What you need to do
Nothing in the data may be omitted; output it all verbatim.
◆ ◆ ◆
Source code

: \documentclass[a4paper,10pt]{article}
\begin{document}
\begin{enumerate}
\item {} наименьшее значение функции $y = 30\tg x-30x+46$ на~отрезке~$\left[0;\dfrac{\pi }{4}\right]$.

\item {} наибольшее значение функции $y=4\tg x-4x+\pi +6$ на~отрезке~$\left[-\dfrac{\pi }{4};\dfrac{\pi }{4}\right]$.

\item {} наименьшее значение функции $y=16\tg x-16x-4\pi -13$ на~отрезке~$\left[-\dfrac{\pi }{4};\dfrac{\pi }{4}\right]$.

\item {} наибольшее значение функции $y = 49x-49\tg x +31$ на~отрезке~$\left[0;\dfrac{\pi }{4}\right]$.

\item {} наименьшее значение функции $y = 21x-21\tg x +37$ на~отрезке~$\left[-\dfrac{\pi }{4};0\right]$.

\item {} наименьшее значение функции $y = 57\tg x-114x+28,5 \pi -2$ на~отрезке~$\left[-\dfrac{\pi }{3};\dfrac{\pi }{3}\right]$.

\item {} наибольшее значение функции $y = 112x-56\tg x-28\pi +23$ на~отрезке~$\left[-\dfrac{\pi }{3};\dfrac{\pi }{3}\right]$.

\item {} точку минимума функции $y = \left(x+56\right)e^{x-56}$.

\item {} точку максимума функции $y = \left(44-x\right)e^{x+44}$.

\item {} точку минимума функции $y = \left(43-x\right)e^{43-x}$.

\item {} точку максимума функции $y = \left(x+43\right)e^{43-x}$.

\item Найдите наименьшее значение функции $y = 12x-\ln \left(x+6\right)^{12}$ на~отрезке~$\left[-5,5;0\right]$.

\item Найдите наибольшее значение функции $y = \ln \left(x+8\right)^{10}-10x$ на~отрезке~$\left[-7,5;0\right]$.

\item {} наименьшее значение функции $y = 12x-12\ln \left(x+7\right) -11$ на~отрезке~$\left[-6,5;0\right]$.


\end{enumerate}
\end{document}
◆ ◆ ◆
Your response
Source code

: \documentclass[a4paper,10pt]{article}
\begin{document}
\begin{enumerate}
\item {} наименьшее значение функции $y = 30\tg x-30x+46$ на~отрезке~$\left[0;\dfrac{\pi }{4}\right]$.

\item {} наибольшее значение функции $y=4\tg x-4x+\pi +6$ на~отрезке~$\left[-\dfrac{\pi }{4};\dfrac{\pi }{4}\right]$.

\item {} наименьшее значение функции $y=16\tg x-16x-4\pi -13$ на~отрезке~$\left[-\dfrac{\pi }{4};\dfrac{\pi }{4}\right]$.

\item {} наибольшее значение функции $y = 49x-49\tg x +31$ на~отрезке~$\left[0;\dfrac{\pi }{4}\right]$.

\item {} наименьшее значение функции $y = 21x-21\tg x +37$ на~отрезке~$\left[-\dfrac{\pi }{4};0\right]$.

\item {} наименьшее значение функции $y = 57\tg x-114x+28,5 \pi -2$ на~отрезке~$\left[-\dfrac{\pi }{3};\dfrac{\pi }{3}\right]$.

\item {} наибольшее значение функции $y = 112x-56\tg x-28\pi +23$ на~отрезке~$\left[-\dfrac{\pi }{3};\dfrac{\pi }{3}\right]$.

\item {} точку минимума функции $y = \left(x+56\right)e^{x-56}$.

\item {} точку максимума функции $y = \left(44-x\right)e^{x+44}$.

\item {} точку минимума функции $y = \left(43-x\right)e^{43-x}$.

\item {} точку максимума функции $y = \left(x+43\right)e^{43-x}$.

\item Найдите наименьшее значение функции $y = 12x-\ln \left(x+6\right)^{12}$ на~отрезке~$\left[-5,5;0\right]$.

\item Найдите наибольшее значение функции $y = \ln \left(x+8\right)^{10}-10x$ на~отрезке~$\left[-7,5;0\right]$.

\item {} наименьшее значение функции $y = 12x-12\ln \left(x+7\right) -11$ на~отрезке~$\left[-6,5;0\right]$.


\end{enumerate}
\end{document}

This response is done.